**EXERCISE GOAL:** Reproduce the entries exactly as they appear below.

Saved data entries

--

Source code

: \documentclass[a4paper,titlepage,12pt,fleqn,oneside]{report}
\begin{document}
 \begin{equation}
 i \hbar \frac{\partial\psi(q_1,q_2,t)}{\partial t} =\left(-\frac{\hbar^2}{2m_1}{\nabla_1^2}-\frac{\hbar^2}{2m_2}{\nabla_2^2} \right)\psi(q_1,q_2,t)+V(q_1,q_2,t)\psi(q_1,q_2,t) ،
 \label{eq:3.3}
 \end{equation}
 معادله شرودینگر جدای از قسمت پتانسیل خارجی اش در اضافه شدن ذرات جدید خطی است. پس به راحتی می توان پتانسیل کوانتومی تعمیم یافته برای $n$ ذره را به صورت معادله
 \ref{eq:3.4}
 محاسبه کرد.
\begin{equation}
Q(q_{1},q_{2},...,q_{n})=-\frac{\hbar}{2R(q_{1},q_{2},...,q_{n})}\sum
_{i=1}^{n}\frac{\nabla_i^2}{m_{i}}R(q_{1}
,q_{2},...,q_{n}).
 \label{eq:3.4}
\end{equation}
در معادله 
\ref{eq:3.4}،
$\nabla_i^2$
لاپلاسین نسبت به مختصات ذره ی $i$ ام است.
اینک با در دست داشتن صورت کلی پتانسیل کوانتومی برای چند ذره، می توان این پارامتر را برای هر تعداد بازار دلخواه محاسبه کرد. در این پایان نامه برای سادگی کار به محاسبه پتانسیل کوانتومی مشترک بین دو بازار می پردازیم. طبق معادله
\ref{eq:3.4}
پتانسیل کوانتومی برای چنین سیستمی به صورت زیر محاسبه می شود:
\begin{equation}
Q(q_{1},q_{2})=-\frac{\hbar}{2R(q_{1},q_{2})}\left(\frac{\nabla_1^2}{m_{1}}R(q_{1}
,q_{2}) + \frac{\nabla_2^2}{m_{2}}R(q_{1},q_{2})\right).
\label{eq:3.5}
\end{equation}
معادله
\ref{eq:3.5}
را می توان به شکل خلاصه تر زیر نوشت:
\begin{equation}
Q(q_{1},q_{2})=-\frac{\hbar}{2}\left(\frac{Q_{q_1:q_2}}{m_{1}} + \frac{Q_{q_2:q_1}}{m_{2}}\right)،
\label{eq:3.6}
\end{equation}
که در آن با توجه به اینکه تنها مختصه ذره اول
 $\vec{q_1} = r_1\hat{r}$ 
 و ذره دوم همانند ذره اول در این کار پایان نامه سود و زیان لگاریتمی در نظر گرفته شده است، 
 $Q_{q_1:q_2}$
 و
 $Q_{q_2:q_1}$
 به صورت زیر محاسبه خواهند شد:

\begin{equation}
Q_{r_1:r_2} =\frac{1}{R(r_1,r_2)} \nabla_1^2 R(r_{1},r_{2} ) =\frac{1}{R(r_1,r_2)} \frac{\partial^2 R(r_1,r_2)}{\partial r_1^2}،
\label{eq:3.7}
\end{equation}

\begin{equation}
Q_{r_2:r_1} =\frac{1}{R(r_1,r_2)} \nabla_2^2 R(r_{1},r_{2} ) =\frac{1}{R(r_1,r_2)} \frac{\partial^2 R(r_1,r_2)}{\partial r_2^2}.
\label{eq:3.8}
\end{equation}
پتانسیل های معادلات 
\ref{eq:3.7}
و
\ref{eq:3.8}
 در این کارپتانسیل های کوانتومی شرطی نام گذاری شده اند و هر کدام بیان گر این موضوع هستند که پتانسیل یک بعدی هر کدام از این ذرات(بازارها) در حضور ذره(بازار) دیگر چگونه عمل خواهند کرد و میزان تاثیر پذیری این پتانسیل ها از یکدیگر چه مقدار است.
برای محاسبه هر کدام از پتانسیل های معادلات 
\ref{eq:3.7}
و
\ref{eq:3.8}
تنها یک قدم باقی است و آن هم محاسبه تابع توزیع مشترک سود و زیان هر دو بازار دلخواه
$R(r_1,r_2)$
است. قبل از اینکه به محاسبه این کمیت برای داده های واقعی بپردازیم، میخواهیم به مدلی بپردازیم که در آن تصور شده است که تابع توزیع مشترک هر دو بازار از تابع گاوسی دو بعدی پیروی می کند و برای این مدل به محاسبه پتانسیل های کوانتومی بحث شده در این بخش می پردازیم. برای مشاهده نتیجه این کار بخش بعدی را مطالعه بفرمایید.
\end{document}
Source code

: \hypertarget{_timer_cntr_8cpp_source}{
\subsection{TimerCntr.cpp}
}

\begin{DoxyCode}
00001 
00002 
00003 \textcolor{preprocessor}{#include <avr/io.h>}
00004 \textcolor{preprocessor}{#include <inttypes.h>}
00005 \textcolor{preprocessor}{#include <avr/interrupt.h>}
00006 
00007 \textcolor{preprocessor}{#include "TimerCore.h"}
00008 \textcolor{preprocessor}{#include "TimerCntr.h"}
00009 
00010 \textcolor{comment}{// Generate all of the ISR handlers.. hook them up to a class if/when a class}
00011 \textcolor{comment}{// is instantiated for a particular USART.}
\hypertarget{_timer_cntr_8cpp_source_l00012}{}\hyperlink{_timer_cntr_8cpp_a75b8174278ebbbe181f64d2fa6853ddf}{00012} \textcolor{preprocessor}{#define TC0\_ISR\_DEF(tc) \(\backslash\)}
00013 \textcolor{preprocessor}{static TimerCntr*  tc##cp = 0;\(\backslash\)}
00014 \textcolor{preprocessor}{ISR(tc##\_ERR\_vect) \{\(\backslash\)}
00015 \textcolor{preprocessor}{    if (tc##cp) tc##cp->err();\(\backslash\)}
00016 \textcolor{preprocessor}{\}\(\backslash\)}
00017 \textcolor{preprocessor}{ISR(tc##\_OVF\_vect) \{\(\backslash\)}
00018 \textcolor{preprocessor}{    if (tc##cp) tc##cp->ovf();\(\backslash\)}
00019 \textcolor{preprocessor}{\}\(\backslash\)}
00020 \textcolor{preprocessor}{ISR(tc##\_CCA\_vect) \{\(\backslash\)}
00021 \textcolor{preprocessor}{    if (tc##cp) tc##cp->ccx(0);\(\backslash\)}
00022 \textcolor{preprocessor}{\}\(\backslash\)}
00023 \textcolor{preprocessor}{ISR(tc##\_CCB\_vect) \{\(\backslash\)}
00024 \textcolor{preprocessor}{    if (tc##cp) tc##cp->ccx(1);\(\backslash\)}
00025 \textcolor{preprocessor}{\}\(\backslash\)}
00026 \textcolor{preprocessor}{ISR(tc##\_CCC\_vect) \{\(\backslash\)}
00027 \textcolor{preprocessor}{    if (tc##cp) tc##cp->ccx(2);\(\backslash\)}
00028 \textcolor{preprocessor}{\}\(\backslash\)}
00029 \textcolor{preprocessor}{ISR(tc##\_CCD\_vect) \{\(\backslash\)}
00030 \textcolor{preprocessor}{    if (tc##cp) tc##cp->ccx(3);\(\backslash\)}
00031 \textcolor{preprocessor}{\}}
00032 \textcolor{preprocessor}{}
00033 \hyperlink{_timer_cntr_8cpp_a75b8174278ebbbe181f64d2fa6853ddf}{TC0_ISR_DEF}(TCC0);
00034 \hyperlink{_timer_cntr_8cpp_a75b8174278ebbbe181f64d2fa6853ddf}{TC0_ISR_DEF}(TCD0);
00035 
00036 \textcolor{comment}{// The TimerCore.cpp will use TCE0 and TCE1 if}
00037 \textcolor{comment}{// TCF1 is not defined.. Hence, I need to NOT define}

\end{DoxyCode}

--

**RESULT FOR THIS EXERCISE:**
Source code

: \documentclass[a4paper,titlepage,12pt,fleqn,oneside]{report}
\begin{document}
 \begin{equation}
 i \hbar \frac{\partial\psi(q_1,q_2,t)}{\partial t} =\left(-\frac{\hbar^2}{2m_1}{\nabla_1^2}-\frac{\hbar^2}{2m_2}{\nabla_2^2} \right)\psi(q_1,q_2,t)+V(q_1,q_2,t)\psi(q_1,q_2,t) ،
 \label{eq:3.3}
 \end{equation}
 معادله شرودینگر جدای از قسمت پتانسیل خارجی اش در اضافه شدن ذرات جدید خطی است. پس به راحتی می توان پتانسیل کوانتومی تعمیم یافته برای $n$ ذره را به صورت معادله
 \ref{eq:3.4}
 محاسبه کرد.
\begin{equation}
Q(q_{1},q_{2},...,q_{n})=-\frac{\hbar}{2R(q_{1},q_{2},...,q_{n})}\sum
_{i=1}^{n}\frac{\nabla_i^2}{m_{i}}R(q_{1}
,q_{2},...,q_{n}).
 \label{eq:3.4}
\end{equation}
در معادله 
\ref{eq:3.4}،
$\nabla_i^2$
لاپلاسین نسبت به مختصات ذره ی $i$ ام است.
اینک با در دست داشتن صورت کلی پتانسیل کوانتومی برای چند ذره، می توان این پارامتر را برای هر تعداد بازار دلخواه محاسبه کرد. در این پایان نامه برای سادگی کار به محاسبه پتانسیل کوانتومی مشترک بین دو بازار می پردازیم. طبق معادله
\ref{eq:3.4}
پتانسیل کوانتومی برای چنین سیستمی به صورت زیر محاسبه می شود:
\begin{equation}
Q(q_{1},q_{2})=-\frac{\hbar}{2R(q_{1},q_{2})}\left(\frac{\nabla_1^2}{m_{1}}R(q_{1}
,q_{2}) + \frac{\nabla_2^2}{m_{2}}R(q_{1},q_{2})\right).
\label{eq:3.5}
\end{equation}
معادله
\ref{eq:3.5}
را می توان به شکل خلاصه تر زیر نوشت:
\begin{equation}
Q(q_{1},q_{2})=-\frac{\hbar}{2}\left(\frac{Q_{q_1:q_2}}{m_{1}} + \frac{Q_{q_2:q_1}}{m_{2}}\right)،
\label{eq:3.6}
\end{equation}
که در آن با توجه به اینکه تنها مختصه ذره اول
 $\vec{q_1} = r_1\hat{r}$ 
 و ذره دوم همانند ذره اول در این کار پایان نامه سود و زیان لگاریتمی در نظر گرفته شده است، 
 $Q_{q_1:q_2}$
 و
 $Q_{q_2:q_1}$
 به صورت زیر محاسبه خواهند شد:

\begin{equation}
Q_{r_1:r_2} =\frac{1}{R(r_1,r_2)} \nabla_1^2 R(r_{1},r_{2} ) =\frac{1}{R(r_1,r_2)} \frac{\partial^2 R(r_1,r_2)}{\partial r_1^2}،
\label{eq:3.7}
\end{equation}

\begin{equation}
Q_{r_2:r_1} =\frac{1}{R(r_1,r_2)} \nabla_2^2 R(r_{1},r_{2} ) =\frac{1}{R(r_1,r_2)} \frac{\partial^2 R(r_1,r_2)}{\partial r_2^2}.
\label{eq:3.8}
\end{equation}
پتانسیل های معادلات 
\ref{eq:3.7}
و
\ref{eq:3.8}
 در این کارپتانسیل های کوانتومی شرطی نام گذاری شده اند و هر کدام بیان گر این موضوع هستند که پتانسیل یک بعدی هر کدام از این ذرات(بازارها) در حضور ذره(بازار) دیگر چگونه عمل خواهند کرد و میزان تاثیر پذیری این پتانسیل ها از یکدیگر چه مقدار است.
برای محاسبه هر کدام از پتانسیل های معادلات 
\ref{eq:3.7}
و
\ref{eq:3.8}
تنها یک قدم باقی است و آن هم محاسبه تابع توزیع مشترک سود و زیان هر دو بازار دلخواه
$R(r_1,r_2)$
است. قبل از اینکه به محاسبه این کمیت برای داده های واقعی بپردازیم، میخواهیم به مدلی بپردازیم که در آن تصور شده است که تابع توزیع مشترک هر دو بازار از تابع گاوسی دو بعدی پیروی می کند و برای این مدل به محاسبه پتانسیل های کوانتومی بحث شده در این بخش می پردازیم. برای مشاهده نتیجه این کار بخش بعدی را مطالعه بفرمایید.
\end{document}
Source code

: \hypertarget{_timer_cntr_8cpp_source}{
\subsection{TimerCntr.cpp}
}

\begin{DoxyCode}
00001 
00002 
00003 \textcolor{preprocessor}{#include <avr/io.h>}
00004 \textcolor{preprocessor}{#include <inttypes.h>}
00005 \textcolor{preprocessor}{#include <avr/interrupt.h>}
00006 
00007 \textcolor{preprocessor}{#include "TimerCore.h"}
00008 \textcolor{preprocessor}{#include "TimerCntr.h"}
00009 
00010 \textcolor{comment}{// Generate all of the ISR handlers.. hook them up to a class if/when a class}
00011 \textcolor{comment}{// is instantiated for a particular USART.}
\hypertarget{_timer_cntr_8cpp_source_l00012}{}\hyperlink{_timer_cntr_8cpp_a75b8174278ebbbe181f64d2fa6853ddf}{00012} \textcolor{preprocessor}{#define TC0\_ISR\_DEF(tc) \(\backslash\)}
00013 \textcolor{preprocessor}{static TimerCntr*  tc##cp = 0;\(\backslash\)}
00014 \textcolor{preprocessor}{ISR(tc##\_ERR\_vect) \{\(\backslash\)}
00015 \textcolor{preprocessor}{    if (tc##cp) tc##cp->err();\(\backslash\)}
00016 \textcolor{preprocessor}{\}\(\backslash\)}
00017 \textcolor{preprocessor}{ISR(tc##\_OVF\_vect) \{\(\backslash\)}
00018 \textcolor{preprocessor}{    if (tc##cp) tc##cp->ovf();\(\backslash\)}
00019 \textcolor{preprocessor}{\}\(\backslash\)}
00020 \textcolor{preprocessor}{ISR(tc##\_CCA\_vect) \{\(\backslash\)}
00021 \textcolor{preprocessor}{    if (tc##cp) tc##cp->ccx(0);\(\backslash\)}
00022 \textcolor{preprocessor}{\}\(\backslash\)}
00023 \textcolor{preprocessor}{ISR(tc##\_CCB\_vect) \{\(\backslash\)}
00024 \textcolor{preprocessor}{    if (tc##cp) tc##cp->ccx(1);\(\backslash\)}
00025 \textcolor{preprocessor}{\}\(\backslash\)}
00026 \textcolor{preprocessor}{ISR(tc##\_CCC\_vect) \{\(\backslash\)}
00027 \textcolor{preprocessor}{    if (tc##cp) tc##cp->ccx(2);\(\backslash\)}
00028 \textcolor{preprocessor}{\}\(\backslash\)}
00029 \textcolor{preprocessor}{ISR(tc##\_CCD\_vect) \{\(\backslash\)}
00030 \textcolor{preprocessor}{    if (tc##cp) tc##cp->ccx(3);\(\backslash\)}
00031 \textcolor{preprocessor}{\}}
00032 \textcolor{preprocessor}{}
00033 \hyperlink{_timer_cntr_8cpp_a75b8174278ebbbe181f64d2fa6853ddf}{TC0_ISR_DEF}(TCC0);
00034 \hyperlink{_timer_cntr_8cpp_a75b8174278ebbbe181f64d2fa6853ddf}{TC0_ISR_DEF}(TCD0);
00035 
00036 \textcolor{comment}{// The TimerCore.cpp will use TCE0 and TCE1 if}
00037 \textcolor{comment}{// TCF1 is not defined.. Hence, I need to NOT define}

\end{DoxyCode}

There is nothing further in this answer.